In the following scene, narrative perspective is granted to Calum as his goodbye to Sophie unfolds. Well’s use of the VHS offers full visual authority to Calum and the audience witnesses the event through his subjective perception. The camera’s shaky movement and low quality denote the style of handheld footage, connoting the reminiscence of a nostalgia-soaked memory of Sophie’s final moments with her father. The camera’s instability could mirror Calum’s emotional volatility; he is shaking with emotion at the prospect of saying a final goodbye. The zoomed-in shot creates a close-up of Sophie, identifying her as the primary focus. This is amplified by subjective tracking shots which keep Sophie central to the frame composition and thereby to Calum’s perspective of the world. In juxtaposition to the camera movement, the VHS clip freezes on an image of Sophie waving goodbye. The camera dwells on Sophie and compresses the narrative tense, freezing her in Calum’s memory. This could indicate a final moment of clarity for Calum as he focuses on the most important part of his life before he ends his. As will soon be revealed, the VHS footage presented to the audience is being watched on television by adult Sophie. She is likely using the tapes to fill gaps in her memory and transport herself to a time when they were together. Again, this could be perceived as a searching behaviour where she uses visual stimuli to feel closer to Calum. Revealing that adult Sophie is playing the VHS clip brings significance to the frozen frame – perhaps she is not only searching for her father, but remainders of her past self as she grieves the loss of who she was before his death and a future taken from her.
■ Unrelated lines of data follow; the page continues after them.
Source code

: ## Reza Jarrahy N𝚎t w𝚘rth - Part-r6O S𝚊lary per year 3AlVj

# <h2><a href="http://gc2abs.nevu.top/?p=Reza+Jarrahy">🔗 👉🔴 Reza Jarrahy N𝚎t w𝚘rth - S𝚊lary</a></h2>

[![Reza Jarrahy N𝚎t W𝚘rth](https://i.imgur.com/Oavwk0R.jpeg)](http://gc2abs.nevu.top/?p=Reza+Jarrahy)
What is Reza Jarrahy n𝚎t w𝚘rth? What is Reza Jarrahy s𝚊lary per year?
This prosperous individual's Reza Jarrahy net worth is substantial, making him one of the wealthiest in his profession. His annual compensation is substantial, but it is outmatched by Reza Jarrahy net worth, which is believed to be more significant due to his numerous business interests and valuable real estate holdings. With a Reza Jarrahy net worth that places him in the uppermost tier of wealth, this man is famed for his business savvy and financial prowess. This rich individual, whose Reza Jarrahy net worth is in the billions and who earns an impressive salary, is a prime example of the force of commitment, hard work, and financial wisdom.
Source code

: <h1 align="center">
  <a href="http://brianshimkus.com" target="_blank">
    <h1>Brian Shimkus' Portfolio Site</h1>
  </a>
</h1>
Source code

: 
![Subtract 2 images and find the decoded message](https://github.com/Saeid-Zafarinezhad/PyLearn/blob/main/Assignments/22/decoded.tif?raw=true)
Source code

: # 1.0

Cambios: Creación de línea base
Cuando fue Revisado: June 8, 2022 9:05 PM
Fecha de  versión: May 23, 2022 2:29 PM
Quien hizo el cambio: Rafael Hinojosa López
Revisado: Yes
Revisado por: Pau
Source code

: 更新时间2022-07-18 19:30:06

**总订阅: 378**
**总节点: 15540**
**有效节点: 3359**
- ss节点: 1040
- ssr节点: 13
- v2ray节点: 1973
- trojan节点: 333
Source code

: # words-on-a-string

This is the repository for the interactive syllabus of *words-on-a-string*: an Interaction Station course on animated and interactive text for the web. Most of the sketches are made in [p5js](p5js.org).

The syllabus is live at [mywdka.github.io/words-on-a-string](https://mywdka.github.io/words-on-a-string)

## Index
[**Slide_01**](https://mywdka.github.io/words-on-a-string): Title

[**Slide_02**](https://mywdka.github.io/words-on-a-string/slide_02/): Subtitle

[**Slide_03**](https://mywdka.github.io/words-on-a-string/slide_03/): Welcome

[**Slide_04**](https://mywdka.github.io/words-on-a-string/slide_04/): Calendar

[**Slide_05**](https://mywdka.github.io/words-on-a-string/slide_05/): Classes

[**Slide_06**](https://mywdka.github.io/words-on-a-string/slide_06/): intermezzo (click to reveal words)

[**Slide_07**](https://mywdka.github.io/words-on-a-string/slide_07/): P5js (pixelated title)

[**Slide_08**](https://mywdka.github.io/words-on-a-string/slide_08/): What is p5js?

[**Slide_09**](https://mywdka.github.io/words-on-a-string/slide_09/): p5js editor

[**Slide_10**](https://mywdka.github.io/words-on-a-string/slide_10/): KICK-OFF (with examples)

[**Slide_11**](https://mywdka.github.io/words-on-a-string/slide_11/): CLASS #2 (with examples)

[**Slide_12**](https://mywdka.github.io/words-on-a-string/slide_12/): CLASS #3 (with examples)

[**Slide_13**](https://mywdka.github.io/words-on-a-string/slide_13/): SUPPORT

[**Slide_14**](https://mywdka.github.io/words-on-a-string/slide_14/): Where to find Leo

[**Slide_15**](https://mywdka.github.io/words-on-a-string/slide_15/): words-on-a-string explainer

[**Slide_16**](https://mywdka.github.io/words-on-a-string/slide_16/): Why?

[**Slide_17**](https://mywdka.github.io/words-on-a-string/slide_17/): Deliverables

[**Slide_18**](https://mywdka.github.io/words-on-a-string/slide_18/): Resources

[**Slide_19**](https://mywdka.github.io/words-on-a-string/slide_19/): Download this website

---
Then, the camera pans to unrestrict the audience’s view and reveals the clip as footage on a television screen. The movement, symbolic of time passing, establishes an apartment. Cool-toned, melancholic colour grading creates a stagnant and lifeless tone, harshly juxtaposing the warm nostalgia and dreamlike effect of Sophie’s memories. It mirrors the cool colouring of imagined scenes of Calum, developing the theory that Sophie now struggles like him. At 180 degrees, adult Sophie is revealed watching the tapes in cathartic reminiscence. The binary opposition between a smiley young Sophie and a mournful adult Sophie is highly emotive for the audience; a singular camera movement bridges the gap between who she was and who she is – everything that her father will not be there to witness. The crossing of the 180-degree line places adult Sophie where the receiver would be, cementing the narrative from Sophie’s physical and mental perspective. This anchors the theory that the film is Sophie’s memory of Calum, collated through what she remembers, evidence from the VHS, and her imagination. The audience has become a witness to Sophie’s retelling of events, meaning scenes of Calum where Sophie is not present were likely fabricated by a mature, aware Sophie.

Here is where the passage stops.